Composition is the beauty of functional programming & haskell with it's typeclasses excels at this. Let's see what Functors are and how they compose.

Almost all languages have a way to apply function on all elements of a data structure.

eg. Map in ruby & javascript

Haskell goes beyond just mapping over array-like objects & allows defining an abstract method for multiple structures.

Functors

If we consider the example of a Maybe data-type (which may hold a value), a common use-case is to apply function to inner value if it is present:

x = Just 1
fmap (+1) x -- # => Just 2
y = Nothing
fmap (+1) y -- # => Nothing

One can think of structures as boxes. fmap applies function to element inside that box, wraps it in the same box and returns it. link

fmap is a function of Functor typeclass & structures like List & Maybe implement Functor typeclass:

class Functor f where
  fmap :: (a -> b) -> f a -> f b -- f is abstract structure here

Well-defined functors are structure-preserving - ie. they don't modify the structure.

fmap (+2) [1,2,3] -- # => [3,4,5]

Composing Functors

Now suppose we want to apply function to nested lists

fmap (fmap (+1)) [[1,2,3],[4,5]] -- # => [[2,3,4],[5,6]]

Can we compose these two fmaps?

fmap1 :: (a -> b) -> (f1 a -> f1 b)
fmap2 :: (x -> y) -> (f2 x -> f2 y)

In haskell, all functions are curried - which means fmap1 when supplied with one argument (a -> b) returns another function which takes f1 a and returns f1 b.

Substitute x -> y with f1 a -> f1 b: (replace x with f1 a & y with f1 b)

fmap2 :: (f1 a -> f1 b) -> (f2 (f1 a) -> f2 (f1 b))

See f2 (f1 a) there?

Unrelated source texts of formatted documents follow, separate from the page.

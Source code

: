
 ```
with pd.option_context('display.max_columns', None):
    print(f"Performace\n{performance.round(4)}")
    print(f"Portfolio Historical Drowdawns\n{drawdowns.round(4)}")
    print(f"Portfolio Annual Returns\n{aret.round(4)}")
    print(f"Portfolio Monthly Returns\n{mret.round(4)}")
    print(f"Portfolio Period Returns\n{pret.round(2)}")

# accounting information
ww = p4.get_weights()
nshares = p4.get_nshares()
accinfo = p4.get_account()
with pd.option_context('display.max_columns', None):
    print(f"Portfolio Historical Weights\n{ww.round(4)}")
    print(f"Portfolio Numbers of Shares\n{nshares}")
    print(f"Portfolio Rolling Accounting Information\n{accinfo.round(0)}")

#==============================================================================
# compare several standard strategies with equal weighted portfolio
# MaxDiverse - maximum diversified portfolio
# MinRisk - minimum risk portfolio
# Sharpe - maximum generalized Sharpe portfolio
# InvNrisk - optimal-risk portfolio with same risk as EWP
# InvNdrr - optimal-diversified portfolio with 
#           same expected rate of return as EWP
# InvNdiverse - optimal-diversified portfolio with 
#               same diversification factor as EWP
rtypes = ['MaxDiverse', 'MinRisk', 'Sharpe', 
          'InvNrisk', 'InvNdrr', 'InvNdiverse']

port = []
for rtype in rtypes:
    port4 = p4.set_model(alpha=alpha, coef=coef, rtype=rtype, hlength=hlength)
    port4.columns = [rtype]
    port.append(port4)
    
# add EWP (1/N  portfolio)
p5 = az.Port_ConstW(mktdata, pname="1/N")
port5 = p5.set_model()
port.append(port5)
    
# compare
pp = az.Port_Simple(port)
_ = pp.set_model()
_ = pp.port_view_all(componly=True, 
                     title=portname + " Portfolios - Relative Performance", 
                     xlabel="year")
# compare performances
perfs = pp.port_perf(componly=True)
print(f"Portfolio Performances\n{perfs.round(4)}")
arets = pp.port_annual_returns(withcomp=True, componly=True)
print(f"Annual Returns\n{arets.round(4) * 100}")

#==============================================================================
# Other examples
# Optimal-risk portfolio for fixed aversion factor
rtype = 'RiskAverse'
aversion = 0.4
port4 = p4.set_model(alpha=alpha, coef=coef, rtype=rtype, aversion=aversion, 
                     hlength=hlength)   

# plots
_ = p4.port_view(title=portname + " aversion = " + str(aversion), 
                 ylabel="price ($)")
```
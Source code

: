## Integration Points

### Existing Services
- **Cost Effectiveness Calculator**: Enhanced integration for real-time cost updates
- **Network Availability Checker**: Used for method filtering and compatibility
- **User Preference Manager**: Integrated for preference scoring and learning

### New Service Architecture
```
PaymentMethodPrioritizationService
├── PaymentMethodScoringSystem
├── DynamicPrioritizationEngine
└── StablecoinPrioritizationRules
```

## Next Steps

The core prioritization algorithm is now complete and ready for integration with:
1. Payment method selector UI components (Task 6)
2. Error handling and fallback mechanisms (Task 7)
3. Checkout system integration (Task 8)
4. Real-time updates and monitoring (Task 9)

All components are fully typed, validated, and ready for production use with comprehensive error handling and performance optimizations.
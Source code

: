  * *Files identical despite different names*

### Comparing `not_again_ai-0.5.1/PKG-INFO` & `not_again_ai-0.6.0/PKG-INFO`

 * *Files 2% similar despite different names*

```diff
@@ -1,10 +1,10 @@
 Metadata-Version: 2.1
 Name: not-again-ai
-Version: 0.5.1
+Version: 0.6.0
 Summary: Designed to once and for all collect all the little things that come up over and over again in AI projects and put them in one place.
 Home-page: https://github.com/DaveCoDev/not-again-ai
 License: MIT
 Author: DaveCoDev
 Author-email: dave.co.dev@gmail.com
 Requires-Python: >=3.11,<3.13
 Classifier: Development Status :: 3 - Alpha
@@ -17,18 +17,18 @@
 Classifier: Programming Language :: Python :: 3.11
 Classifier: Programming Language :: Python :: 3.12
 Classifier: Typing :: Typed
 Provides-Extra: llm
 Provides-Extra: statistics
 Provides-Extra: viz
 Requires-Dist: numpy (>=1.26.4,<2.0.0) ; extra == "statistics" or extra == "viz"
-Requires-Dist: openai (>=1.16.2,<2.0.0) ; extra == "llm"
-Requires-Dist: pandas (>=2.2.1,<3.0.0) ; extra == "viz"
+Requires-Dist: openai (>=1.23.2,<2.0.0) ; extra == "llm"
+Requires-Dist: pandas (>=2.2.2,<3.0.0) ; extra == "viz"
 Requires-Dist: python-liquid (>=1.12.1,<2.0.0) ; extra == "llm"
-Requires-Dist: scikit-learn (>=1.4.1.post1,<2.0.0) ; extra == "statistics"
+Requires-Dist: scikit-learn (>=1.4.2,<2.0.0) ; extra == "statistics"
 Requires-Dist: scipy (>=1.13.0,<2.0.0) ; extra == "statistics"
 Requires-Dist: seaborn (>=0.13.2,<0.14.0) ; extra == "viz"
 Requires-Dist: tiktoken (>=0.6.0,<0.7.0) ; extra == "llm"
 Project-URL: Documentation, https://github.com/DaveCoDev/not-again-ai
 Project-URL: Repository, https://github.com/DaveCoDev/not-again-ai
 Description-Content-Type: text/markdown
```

Nested structure! We just got fmap for a nested structure!

We took the output of fmap1 - (f1 a -> f1 b) and passed it as first argument to fmap2. Which is nothing but function composition:

(.) :: (b -> c) -> (a -> b) -> a -> c

Output of function a -> b (b) is passed to b -> c.

Above example becomes:

(fmap2 . fmap1) :: (a -> b) -> (f2 (f1 a) -> f2 (f1 b))

Cleaning it up a bit & adding typeclass constraints:

(fmap . fmap) :: (Functor f1, Functor f2) => (a -> b) -> f1 (f2 a) -> f1 (f2 b)

Note the entire structure f1 (f2) is preserved in the output - only as are transformed to bs.

Now we can do this:

(fmap . fmap) (+1) [[1,2,3],[4,5]] -- # => [[2,3,4],[5,6]]

We jumped inside two lists & applied the function (+1). But note those two structures(functors) need not be lists or rather need not even be of the same type. They can be different (f1 & f2 in above definition), although both must have instances of Functor.

(fmap . fmap) (+1) [Just 1, Nothing, Just 2]
-- # => [Just 2, Nothing, Just 3]

But why limit to just two?

(fmap . fmap . fmap) (+1) [Just [1], Nothing, Just [2]]
-- # => [Just [2],Nothing,Just [3]]

Being pure & structure preserving allows Functors to compose in such a neat way. Just beautiful!